=== Supplied records ===

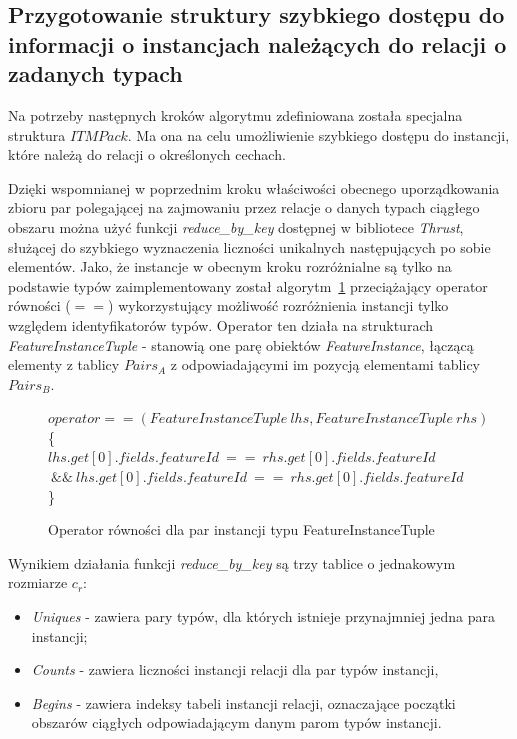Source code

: \documentclass[12pt]{article}
\begin{document}
\subsection{Przygotowanie struktury szybkiego dostępu do informacji o instancjach należących do relacji o zadanych typach}

Na potrzeby następnych kroków algorytmu zdefiniowana została specjalna struktura $ ITMPack $. Ma ona na celu umożliwienie szybkiego dostępu do instancji, które należą do relacji o określonych cechach. 

Dzięki wspomnianej w poprzednim kroku właściwości obecnego uporządkowania zbioru par polegającej na zajmowaniu przez relacje o danych typach ciągłego obszaru można użyć funkcji \textit{reduce\_by\_key} dostępnej w bibliotece \textit{Thrust}, służącej do szybkiego wyznaczenia liczności unikalnych następujących po sobie elementów. Jako, że instancje w obecnym kroku rozróżnialne są tylko na podstawie typów zaimplementowany został algorytm~\ref{alg:FeatureInstanceTuple-operator} przeciążający operator równości ($ == $) wykorzystujący możliwość rozróżnienia instancji tylko względem identyfikatorów typów. Operator ten działa na strukturach \textit{FeatureInstanceTuple} - stanowią one parę obiektów \textit{FeatureInstance}, łączącą elementy z tablicy $ Pairs_{A} $ z odpowiadającymi im pozycją elementami tablicy $ Pairs_{B} $.

\begin{figure}[H]
\begin{algorithm}[H]
$operator==(FeatureInstanceTuple\ lhs,FeatureInstanceTuple\ rhs) $\\
\{\\
\Return $lhs.get[0].fields.featureId\ ==\ rhs.get[0].fields.featureId$\\
$\ \&\&\ lhs.get[0].fields.featureId\ ==\ rhs.get[0].fields.featureId$\\
\}
\caption{Operator równości dla par instancji typu FeatureInstanceTuple }
\label{alg:FeatureInstanceTuple-operator}
\end{algorithm}
\end{figure}

Wynikiem działania funkcji \textit{reduce\_by\_key} są trzy tablice o jednakowym rozmiarze $ c_{r} $:
\begin{itemize}
\item \textit{Uniques} - zawiera pary typów, dla których istnieje przynajmniej jedna para instancji;
\item \textit{Counts} - zawiera liczności instancji relacji dla par typów instancji,
\item \textit{Begins} - zawiera indeksy tabeli instancji relacji, oznaczające początki obszarów ciągłych odpowiadającym danym parom typów instancji.
\end{itemize}
\end{document}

===

Assignment ->
Each line that holds the string "fields" is to be copied from the entries above.

Output for this task ->
\Return $lhs.get[0].fields.featureId\ ==\ rhs.get[0].fields.featureId$\\
$\ \&\&\ lhs.get[0].fields.featureId\ ==\ rhs.get[0].fields.featureId$\\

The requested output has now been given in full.